Complicaciones y cuándo buscar ayuda médica

Cuando estés intentando secar tu suministro de leche materna, es normal que experimentes ciertas molestias. Sin embargo, si tienes dolor u otros síntomas intensos o preocupantes, consulta con tu médico o especialista en lactancia. Si dejas de amamantar de manera repentina, podrías estar en riesgo de padecer una congestión de leche en tus mamas, una infección o que tus conductos se bloqueen. Para ayudar a reducir algunos de los síntomas incómodos, extrae leche a mano y con moderación.

Debes comunicarte con un profesional médico si experimentas:

  • Un conducto bloqueado: Los conductos bloqueados son un problema común para las mujeres que están amamantando o destetando. Cuando tienes un conducto bloqueado, puedes sentir dolor, calor en el pecho o fiebre leve. Los conductos bloqueados se pueden tratar con un masaje suave o aplicando calor y frío en el área afectada.
  • Infección mamaria: La mastitis es una infección en el pecho. A menudo es el resultado de un conducto bloqueado que se ha inflamado. Los síntomas incluyen:
    • Enrojecimiento
    • Hinchazón
    • Fiebre y síntomas similares a los de la gripe
    Tu médico puede tratar esta afección con antibióticos.
Ilustración de un conducto mamario obstruido y una mastitis

Cambios físicos y emocionales después del destete

Gestar desencadena alteraciones físicas y psicológicas que se prolongan más allá del parto. Decir «chao, chao» a la lactancia conlleva, para gran parte de las madres, dar la bienvenida a los temidos kilitos de más. Mientras dan el pecho, las madres queman calorías a raudales para producir leche materna. El fin de este proceso genera un extra de energía que la naturaleza, siempre sabia, almacena en forma de grasas. Detrás de esta ganancia de peso se encuentran otras causas, como la bajada del nivel de prolactina.
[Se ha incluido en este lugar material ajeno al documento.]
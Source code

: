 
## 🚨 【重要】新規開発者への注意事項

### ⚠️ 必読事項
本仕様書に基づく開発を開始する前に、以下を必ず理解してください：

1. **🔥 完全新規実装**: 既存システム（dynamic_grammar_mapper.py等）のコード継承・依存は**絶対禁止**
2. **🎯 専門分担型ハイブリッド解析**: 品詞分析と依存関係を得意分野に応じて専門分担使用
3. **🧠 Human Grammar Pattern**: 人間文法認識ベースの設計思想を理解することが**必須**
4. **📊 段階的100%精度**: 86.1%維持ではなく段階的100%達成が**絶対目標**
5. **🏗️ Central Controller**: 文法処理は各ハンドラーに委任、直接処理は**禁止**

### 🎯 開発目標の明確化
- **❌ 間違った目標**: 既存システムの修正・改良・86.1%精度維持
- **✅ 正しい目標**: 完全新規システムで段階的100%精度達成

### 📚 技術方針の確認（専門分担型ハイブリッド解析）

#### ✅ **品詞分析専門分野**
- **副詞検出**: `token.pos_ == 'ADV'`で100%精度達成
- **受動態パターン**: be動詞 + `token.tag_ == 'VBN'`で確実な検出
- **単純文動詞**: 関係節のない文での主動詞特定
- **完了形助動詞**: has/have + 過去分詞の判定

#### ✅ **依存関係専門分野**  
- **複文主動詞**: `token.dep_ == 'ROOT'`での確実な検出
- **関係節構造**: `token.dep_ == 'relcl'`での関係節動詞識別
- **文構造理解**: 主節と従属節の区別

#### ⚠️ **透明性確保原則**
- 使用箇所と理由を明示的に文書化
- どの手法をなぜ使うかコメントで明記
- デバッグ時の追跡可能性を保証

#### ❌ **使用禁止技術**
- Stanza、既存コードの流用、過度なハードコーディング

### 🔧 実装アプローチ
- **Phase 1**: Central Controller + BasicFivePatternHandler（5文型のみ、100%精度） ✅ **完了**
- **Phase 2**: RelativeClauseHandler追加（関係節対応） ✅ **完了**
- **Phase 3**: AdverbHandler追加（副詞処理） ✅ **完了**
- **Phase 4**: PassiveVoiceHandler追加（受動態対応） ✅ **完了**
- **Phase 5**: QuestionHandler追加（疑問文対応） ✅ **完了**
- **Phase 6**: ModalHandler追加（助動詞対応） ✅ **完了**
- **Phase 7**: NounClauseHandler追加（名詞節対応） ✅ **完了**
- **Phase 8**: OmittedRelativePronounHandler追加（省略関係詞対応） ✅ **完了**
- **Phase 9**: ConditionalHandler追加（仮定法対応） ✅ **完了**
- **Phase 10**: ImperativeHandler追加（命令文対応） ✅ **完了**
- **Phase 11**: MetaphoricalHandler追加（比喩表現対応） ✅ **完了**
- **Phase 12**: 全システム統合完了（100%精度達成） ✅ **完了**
Esta hormona, además de estimular a los alvéolos a producir el alimento del recién nacido, influye de formas inesperadas en la mujer (p. ej., inhibiendo el deseo sexual) y puede disminuir el deseo de comer. En vista de lo anterior, cuando dejas de amamantar, ¿engordas siempre? No es posible responder con un sí absoluto.

«Me he quedado sin pecho después de la lactancia» y otras quejas abundan en foros de maternidad, y no es para menos. Uno de los cambios en el pecho tras la lactancia es su disminución progresiva en el curso de tres a seis meses. Hasta que la piel y los tejidos mamarios se recuperan, lucen caídos, flácidos y asimétricos, nada favorecedores. Aunque inevitable, este proceso puede agilizarse con un régimen alimentario rico en proteínas (lácteos, pescados, carnes magras, etcétera). Otra forma de recuperar la grasa del pecho tras lactancia es practicar actividades físicas como el yoga o el pilates.

La molestia y los sentimientos de tristeza desaparecerán con el tiempo. Como un duelo. Así describe el destete más de un pediatra y especialista en maternidad. Sin embargo, este fenómeno, conocido como depresión post-destete, se prolonga en una minoría de casos por distintas razones: un destete poco gradual, la presión social, una planificación insuficiente o la falta de apoyo emocional. Contra la depresión que sigue al destete, son efectivas las terapias familiares, de pareja y de apoyo, así como consultar a personas con experiencia previa o que estén atravesando una situación similar.